Ein weiterer Vorteil ist, dass die Vorrichtung den Einsatz von Mobiltelefonen und drahtlosen Telefonen im Bürobereich deutlich fördern kann, da - bei Verwendung der Erfindung - während eines Gesprächs mit Mobiltelefon oder drahtlosem Telefon Unterlagen durch den Anwender leichter gesucht, durchgeblättert, kopiert und gefaxt werden können, wobei häufig erhebliche Entfernungen zurückgelegt werden müssen. Die selbst in Gebäuden eine Reichweite von mehr als 50 m erreichenden drahtlosen Telefone mit Basisstation übertreffen in Kombination mit der Erfindung die Leistungsfähigkeit einer Freisprechanlage oder eines herkömmlichen drahtlosen Headsets mit Basisstation (Reichweite ca. 10 m) bei weitem, auch was die Verfügbarkeit der Telefontastatur sowie die Kostengünstigkeit angeht.

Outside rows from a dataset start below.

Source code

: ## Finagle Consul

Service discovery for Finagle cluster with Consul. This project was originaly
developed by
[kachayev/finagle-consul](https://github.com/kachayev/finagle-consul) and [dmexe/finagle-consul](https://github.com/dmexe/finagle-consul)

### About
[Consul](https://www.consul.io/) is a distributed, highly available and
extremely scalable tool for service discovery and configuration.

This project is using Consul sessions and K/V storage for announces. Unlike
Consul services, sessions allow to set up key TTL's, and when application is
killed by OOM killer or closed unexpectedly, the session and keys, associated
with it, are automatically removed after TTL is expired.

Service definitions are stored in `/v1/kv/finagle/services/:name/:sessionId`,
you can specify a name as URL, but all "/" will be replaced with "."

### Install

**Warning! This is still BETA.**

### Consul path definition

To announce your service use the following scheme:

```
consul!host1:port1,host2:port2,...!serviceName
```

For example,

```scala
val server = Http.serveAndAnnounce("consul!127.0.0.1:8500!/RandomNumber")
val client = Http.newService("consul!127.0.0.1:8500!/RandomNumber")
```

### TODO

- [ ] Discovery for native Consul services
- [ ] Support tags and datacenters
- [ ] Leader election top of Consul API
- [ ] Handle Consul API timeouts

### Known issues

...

Es ist weiterhin von Vorteil, den Kopfbügel an dem Ende, das dem Mobiltelefon gegenüber
liegt, mit einem leicht gepolsterten Gegenstück in Form eines querliegenden Balkens zu versehen, der den Sitz des Kopfbügels auf dem Kopf verbessert und stabilisiert. Außerdem von Vorteil ist es, das letzte Segment des Kopfbügels mit einem
Schiebemechanismus auszustatten, mit dem sich die Maße des Kopfbügels an Form und Größe des Kopfes anpassen lassen.

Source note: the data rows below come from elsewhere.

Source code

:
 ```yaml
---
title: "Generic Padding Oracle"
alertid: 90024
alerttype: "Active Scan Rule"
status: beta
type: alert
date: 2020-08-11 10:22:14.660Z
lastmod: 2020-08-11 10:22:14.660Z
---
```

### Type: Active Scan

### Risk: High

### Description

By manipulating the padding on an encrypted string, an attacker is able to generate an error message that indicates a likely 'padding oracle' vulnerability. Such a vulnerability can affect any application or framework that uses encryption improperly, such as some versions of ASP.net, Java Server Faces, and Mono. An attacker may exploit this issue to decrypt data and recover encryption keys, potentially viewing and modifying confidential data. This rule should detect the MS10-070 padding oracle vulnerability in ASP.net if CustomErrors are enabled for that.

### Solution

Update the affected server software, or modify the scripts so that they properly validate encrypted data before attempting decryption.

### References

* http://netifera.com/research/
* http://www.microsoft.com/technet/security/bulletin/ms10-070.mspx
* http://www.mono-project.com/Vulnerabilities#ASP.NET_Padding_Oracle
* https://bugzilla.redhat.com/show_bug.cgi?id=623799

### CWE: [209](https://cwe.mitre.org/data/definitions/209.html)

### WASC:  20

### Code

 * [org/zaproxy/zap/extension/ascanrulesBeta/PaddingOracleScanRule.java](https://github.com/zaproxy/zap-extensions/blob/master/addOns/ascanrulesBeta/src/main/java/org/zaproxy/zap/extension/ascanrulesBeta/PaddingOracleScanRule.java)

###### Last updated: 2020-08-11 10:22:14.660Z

Ein Ausführungsbeispiel der Erfindung wird anhand der Figuren 1 und 2 erläutert. Es zeigen
Fig. 1: den Kopfbügel in der zusammenklappbaren Ausführung im Gebrauchszustand
Fig. 2: den Kopfbügel in der zusammenklappbaren Ausführung im Nichtgebrauchszustand
In den Figuren ist der Kopfbügel an einem Mobiltelefon befestigt dargestellt. Das eine Ende des Kopfhörerbügels ist an der Gehäuserückseite eines Mobiltelefons (4), etwa in Höhe der Lautsprechermuschel (5), befestigt, und zwar drehbar um eine Drehachse (1) senkrecht zur Gehäuserückseite, so dass das Mobiltelefon bei konstanter Positionierung des Kopfbügels am Kopf unterschiedliche Anstellwinkel im Verhältnis zum Kopf einnehmen kann, um damit das Mikrofon am Ende des Mobiltelefons passend auf Mundhöhe einstellen zu können. Durch eine Vielzahl von Einrastpositionen unterstützt, lässt sich das Mobiltelefon im jeweils gewünschten Einstellwinkel fixieren.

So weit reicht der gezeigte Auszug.